L'Udinese della famiglia Pozzo è la vera multinazionale del calcio tricolore. Non tanto per la struttura societaria (il controllo è in capo alla Gesapar, una finanziaria lussemburghese) e per la proprietà del club spagnolo del Granada, portato con due promozioni in due anni alla ribalta della Liga. Quanto per la capacità di scovare talenti in tutto il mondo e di saperli far crescere e valorizzare. Il prossimo diamante che la bottega Pozzo venderà a caro prezzo (dopo l'operazione Sanchez-Barcellona) è quel Muriel dato in prestito al Lecce in questa stagione e destinato a prendere il posto del Senatore Totò Di Natale al centro dell'attacco friulano.

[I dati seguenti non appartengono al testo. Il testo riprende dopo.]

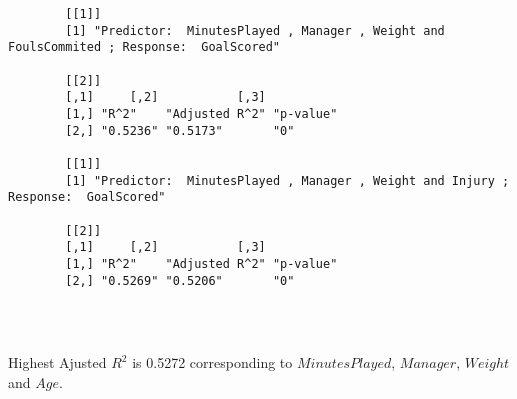 \documentclass[12pt]{article}
\begin{document}
\begin{verbatim}
		[[1]]
		[1] "Predictor:  MinutesPlayed , Manager , Weight and FoulsCommited ; Response:  GoalScored"
		
		[[2]]
		[,1]     [,2]           [,3]     
		[1,] "R^2"    "Adjusted R^2" "p-value"
		[2,] "0.5236" "0.5173"       "0"      
		
		[[1]]
		[1] "Predictor:  MinutesPlayed , Manager , Weight and Injury ; Response:  GoalScored"
		
		[[2]]
		[,1]     [,2]           [,3]     
		[1,] "R^2"    "Adjusted R^2" "p-value"
		[2,] "0.5269" "0.5206"       "0"      
		
		
		
	\end{verbatim}
	
	Highest Ajusted $ R^2 $ is 0.5272 corresponding to $ MinutesPlayed $, $ Manager $, $ Weight $ and $ Age $.
	
\end{document}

Per l'attività di scouting internazionale e di formazione l'Udinese ormai arriva a spendere fra i 10 e i 15 milioni all'anno. Una cifra molto alta ma ampiamente coperta dai "ritorni" economici degli investimenti. Le plusvalenze da calciomercato sono aumentate fra il 2010 e il 2011 da 23,5 milioni a 34,5. Negli ultimi cinque esercizi l'Udinese ha tenuto in equilibrio i conti in modo invidiabile (+2,9 milioni al 30 giugno 2011, -6,9 nel 2010, +6,9 nel 2009, +7,8 nel 2008 e -6,3 nel 2007). E il prossimo bilancio, quello chiuso al 30 giugno 2012, potrà contare sugli introiti derivanti dalle cessioni di Sanchez (circa 40 milioni con i bonus), Inler (17) e Zapata (10).
Il modello Udinese ha generato, inoltre, nell'ultima stagione 2010/11 un aumento dei ricavi (da 49 a 54 milioni), dovuto anche all'incremento dei diritti televisivi (passati da 23 a 34 milioni) e una discesa del costo del lavoro. Il monte ingaggi è sceso da 31 a 28 milioni.